The window over which you evaluate compliance determines how quickly you detect problems and how stable the signal is. Two patterns dominate production:

Rolling window — a trailing 28- or 30-day window, recalculated every minute. Gives a continuously accurate picture of recent reliability. This is the Google SRE recommendation and what most Prometheus-based stacks implement.
Calendar window — a fixed month (Jan 1–Jan 31). Aligns with billing cycles and SLAs but creates a "cliff" at month boundaries where you can violate for 30 days with no consequence until the next window opens.

For most teams, use a 28-day rolling window for operational decisions (error budget) and a calendar window only for contractual SLA reporting.

Instrumenting SLIs in Prometheus

The canonical Prometheus pattern for a request-based SLI uses two metrics: a _total counter for all valid events and a _total counter (or histogram) for good events. Below is a PromQL availability SLI over a 28-day rolling window:

# Availability SLI: fraction of non-5xx responses (28-day rolling)
sum(rate(http_requests_total{job="checkout",code!~"5.."}[28d]))
/
sum(rate(http_requests_total{job="checkout"}[28d]))

# Latency SLI: fraction of requests under 200 ms (28-day rolling)
sum(rate(http_request_duration_seconds_bucket{job="checkout",le="0.2"}[28d]))
/
sum(rate(http_request_duration_seconds_count{job="checkout"}[28d]))

Wrap these in a recording rule so dashboards and alerts do not re-evaluate expensive range queries on every scrape:

# prometheus/rules/slo-checkout.yaml
groups:
  - name: slo_checkout
    interval: 1m
    rules:
      - record: slo:checkout_availability:ratio_rate28d
        expr: |
          sum(rate(http_requests_total{job="checkout",code!~"5.."}[28d]))
          / sum(rate(http_requests_total{job="checkout"}[28d]))
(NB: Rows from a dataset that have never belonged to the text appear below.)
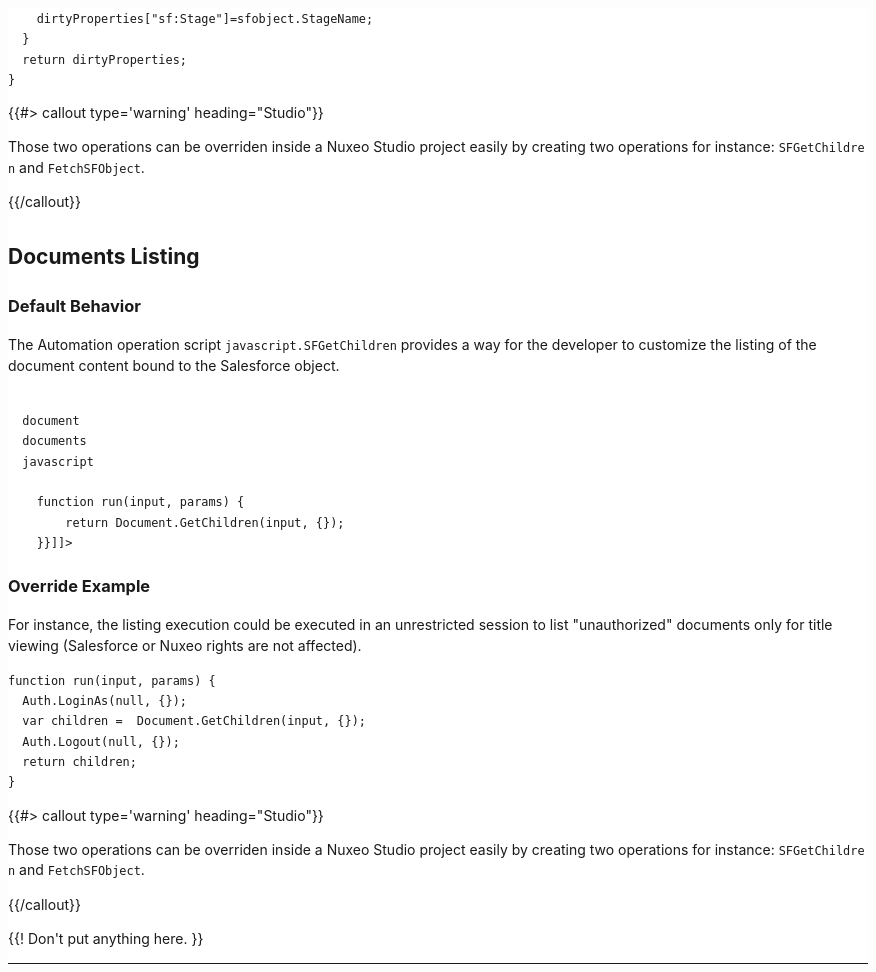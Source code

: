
 ```
    dirtyProperties["sf:Stage"]=sfobject.StageName;
  }
  return dirtyProperties;
}
```

{{#> callout type='warning' heading="Studio"}}

Those two operations can be overriden inside a Nuxeo Studio project easily by creating two operations for instance: `SFGetChildren` and `FetchSFObject`.

{{/callout}}

## Documents Listing

### Default Behavior

The Automation operation script `javascript.SFGetChildren` provides a way for the developer to customize the listing of the document content bound to the Salesforce object.

```

  document
  documents
  javascript

    function run(input, params) {
        return Document.GetChildren(input, {});
    }}]]>

```

### Override Example

For instance, the listing execution could be executed in an unrestricted session to list "unauthorized" documents only for title viewing (Salesforce or Nuxeo rights are not affected).

```
function run(input, params) {
  Auth.LoginAs(null, {});
  var children =  Document.GetChildren(input, {});
  Auth.Logout(null, {});
  return children;
}
```

{{#> callout type='warning' heading="Studio"}}

Those two operations can be overriden inside a Nuxeo Studio project easily by creating two operations for instance: `SFGetChildren` and `FetchSFObject`.

{{/callout}}

{{! Don't put anything here. }}

* * *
      - record: slo:checkout_latency200ms:ratio_rate28d
        expr: |
          sum(rate(http_request_duration_seconds_bucket{job="checkout",le="0.2"}[28d]))
          / sum(rate(http_request_duration_seconds_count{job="checkout"}[28d]))

      # Error budget remaining = (SLO - burn) / (1 - SLO)
      - record: slo:checkout_availability:error_budget_remaining
        expr: |
          (0.999 - (1 - slo:checkout_availability:ratio_rate28d)) / (1 - 0.999)
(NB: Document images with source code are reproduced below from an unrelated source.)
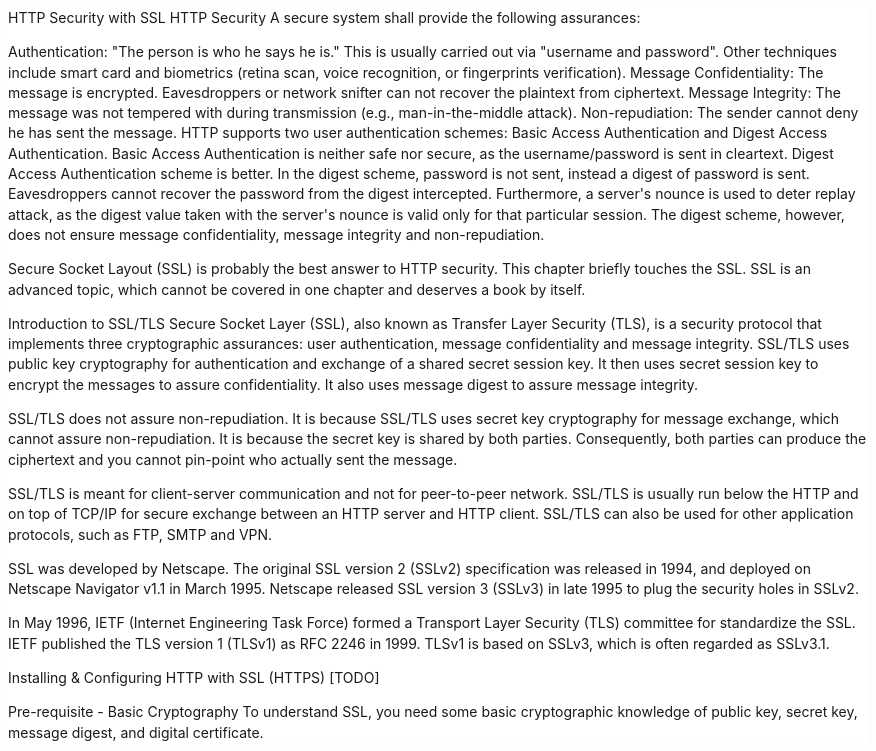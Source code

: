 HTTP
Security with SSL
HTTP Security
A secure system shall provide the following assurances:

Authentication: "The person is who he says he is." This is usually carried out via "username and password". Other techniques include smart card and biometrics (retina scan, voice recognition, or fingerprints verification).
Message Confidentiality: The message is encrypted. Eavesdroppers or network snifter can not recover the plaintext from ciphertext.
Message Integrity:  The message was not tempered with during transmission (e.g., man-in-the-middle attack).
Non-repudiation: The sender cannot deny he has sent the message.
HTTP supports two user authentication schemes: Basic Access Authentication and Digest Access Authentication. Basic Access Authentication is neither safe nor secure, as the username/password is sent in cleartext. Digest Access Authentication scheme is better. In the digest scheme, password is not sent, instead a digest of password is sent. Eavesdroppers cannot recover the password from the digest intercepted. Furthermore, a server's nounce is used to deter replay attack, as the digest value taken with the server's nounce is valid only for that particular session. The digest scheme, however, does not ensure message confidentiality, message integrity and non-repudiation.

Secure Socket Layout (SSL) is probably the best answer to HTTP security. This chapter briefly touches the SSL. SSL is an advanced topic, which cannot be covered in one chapter and deserves a book by itself.

Introduction to SSL/TLS
Secure Socket Layer (SSL), also known as Transfer Layer Security (TLS), is a security protocol that implements three cryptographic assurances: user authentication, message confidentiality and message integrity. SSL/TLS uses public key cryptography for authentication and exchange of a shared secret session key. It then uses secret session key to encrypt the messages to assure confidentiality. It also uses message digest to assure message integrity.

SSL/TLS does not assure non-repudiation. It is because SSL/TLS uses secret key cryptography for message exchange, which cannot assure non-repudiation. It is because the secret key is shared by both parties. Consequently, both parties can produce the ciphertext and you cannot pin-point who actually sent the message.

SSL/TLS is meant for client-server communication and not for peer-to-peer network. SSL/TLS is usually run below the HTTP and on top of TCP/IP for secure exchange between an HTTP server and HTTP client. SSL/TLS can also be used for other application protocols, such as FTP, SMTP and VPN.

SSL was developed by Netscape. The original SSL version 2 (SSLv2) specification was released in 1994, and deployed on Netscape Navigator v1.1 in March 1995. Netscape released SSL version 3 (SSLv3) in late 1995 to plug the security holes in SSLv2.

In May 1996, IETF (Internet Engineering Task Force) formed a Transport Layer Security (TLS) committee for standardize the SSL. IETF published the TLS version 1 (TLSv1) as RFC 2246 in 1999. TLSv1 is based on SSLv3, which is often regarded as SSLv3.1.

Installing & Configuring HTTP with SSL (HTTPS)
[TODO]

Pre-requisite - Basic Cryptography
To understand SSL, you need some basic cryptographic knowledge of public key, secret key, message digest, and digital certificate.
SLI measurement pipeline: raw metrics → Prometheus recording rules → SLO compliance decision, with error-budget outcomes.

Common Failure Modes When Setting SLOs

Measuring at the load balancer, not the client. A request that the LB retries three times before succeeding appears as "good" server-side but the user waited 3×. Instrument client-perceived latency where possible, or account for retries explicitly.
Excluding "expected" errors. Teams often exclude HTTP 429 (rate-limit) or 503 (maintenance) from the SLI denominator. Do not — from the user's perspective these are failures. Put the budget pressure on your system, not your denominator math.
SLO target set to match current performance. If your service runs at 99.92 % today and you set SLO = 99.9 %, you have no budget pressure — the SLO is meaningless. Set it at or slightly below the reliability level users actually need.
Too many SLIs. Google's internal guidance: two to four SLIs per service tier. More creates alert fatigue and diffuses engineering focus. Pick the two that most faithfully represent user happiness.
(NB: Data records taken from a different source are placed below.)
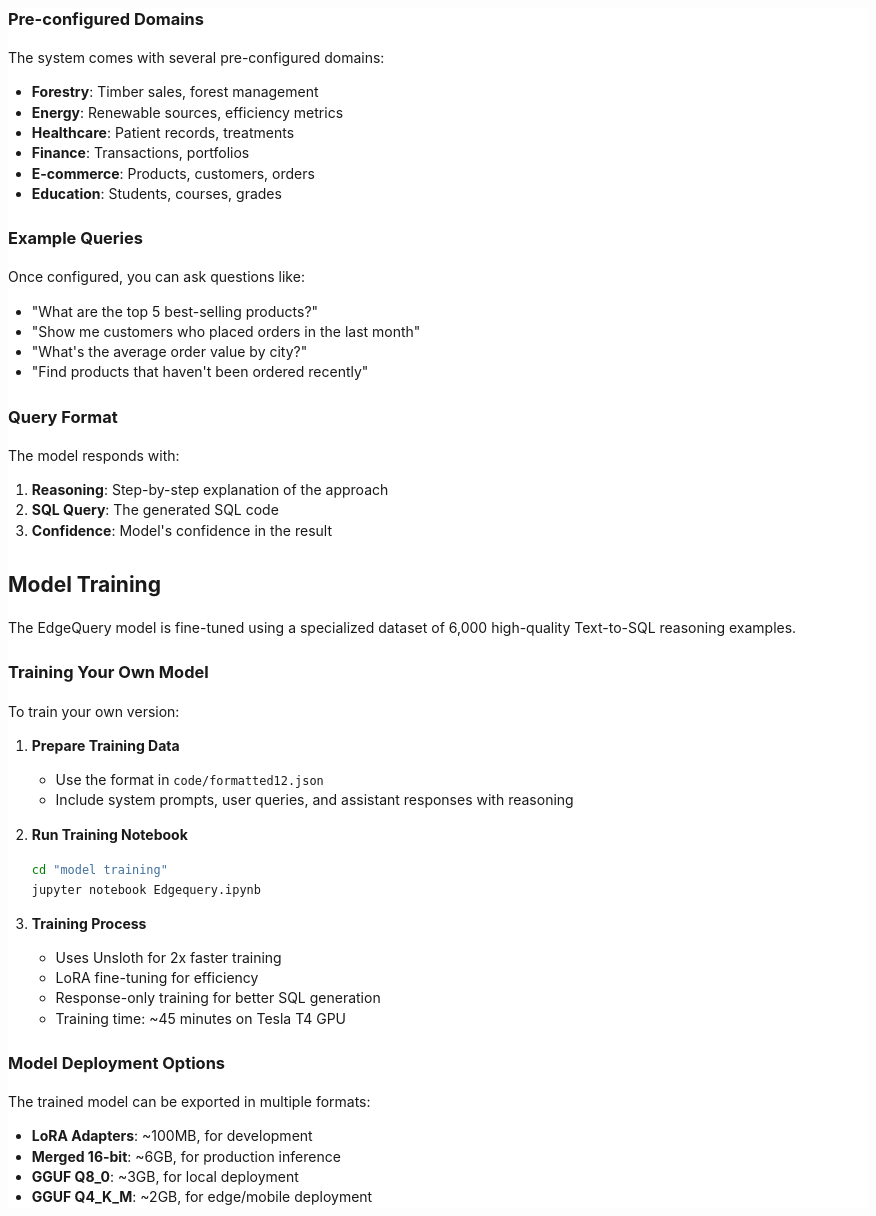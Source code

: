 ### Pre-configured Domains

The system comes with several pre-configured domains:
- **Forestry**: Timber sales, forest management
- **Energy**: Renewable sources, efficiency metrics
- **Healthcare**: Patient records, treatments
- **Finance**: Transactions, portfolios
- **E-commerce**: Products, customers, orders
- **Education**: Students, courses, grades

### Example Queries

Once configured, you can ask questions like:

- "What are the top 5 best-selling products?"
- "Show me customers who placed orders in the last month"
- "What's the average order value by city?"
- "Find products that haven't been ordered recently"

### Query Format

The model responds with:
1. **Reasoning**: Step-by-step explanation of the approach
2. **SQL Query**: The generated SQL code
3. **Confidence**: Model's confidence in the result

## Model Training

The EdgeQuery model is fine-tuned using a specialized dataset of 6,000 high-quality Text-to-SQL reasoning examples. 

### Training Your Own Model

To train your own version:

1. **Prepare Training Data**
   - Use the format in `code/formatted12.json`
   - Include system prompts, user queries, and assistant responses with reasoning

2. **Run Training Notebook**
   ```bash
   cd "model training"
   jupyter notebook Edgequery.ipynb
   ```

3. **Training Process**
   - Uses Unsloth for 2x faster training
   - LoRA fine-tuning for efficiency
   - Response-only training for better SQL generation
   - Training time: ~45 minutes on Tesla T4 GPU

### Model Deployment Options

The trained model can be exported in multiple formats:
- **LoRA Adapters**: ~100MB, for development
- **Merged 16-bit**: ~6GB, for production inference
- **GGUF Q8_0**: ~3GB, for local deployment
- **GGUF Q4_K_M**: ~2GB, for edge/mobile deployment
Do not set an SLO during an incident. Post-incident adrenaline produces unrealistically aggressive targets ("we will never drop below 99.99 % again"). Set SLOs during calm, data-informed quarters. Ratchet them up incrementally as reliability improves.

Multi-Window, Multi-Burn-Rate Alerting Preview

Once recording rules emit your SLI ratio, the next step (covered in Lesson 8) is alerting. The key insight here is that a single 28-day window burns too slowly to page on. You need a short window (1 h, 6 h) to detect fast burns and a long window (1 d, 3 d) to detect slow burns. The ratio between the burn rate and the time remaining in the window determines urgency. All of this math is driven by the same SLI recording rules you set up here — getting the SLI right is the prerequisite for reliable alerting.

Summary

Choose SLIs that are user-proximate ratios of good/valid events. Use the four golden families as your starting palette. Set SLO targets based on user need, not current performance. Use 28-day rolling windows for operational decisions. Express everything as Prometheus recording rules so your dashboards, alerts, and error-budget calculations all derive from a single authoritative number.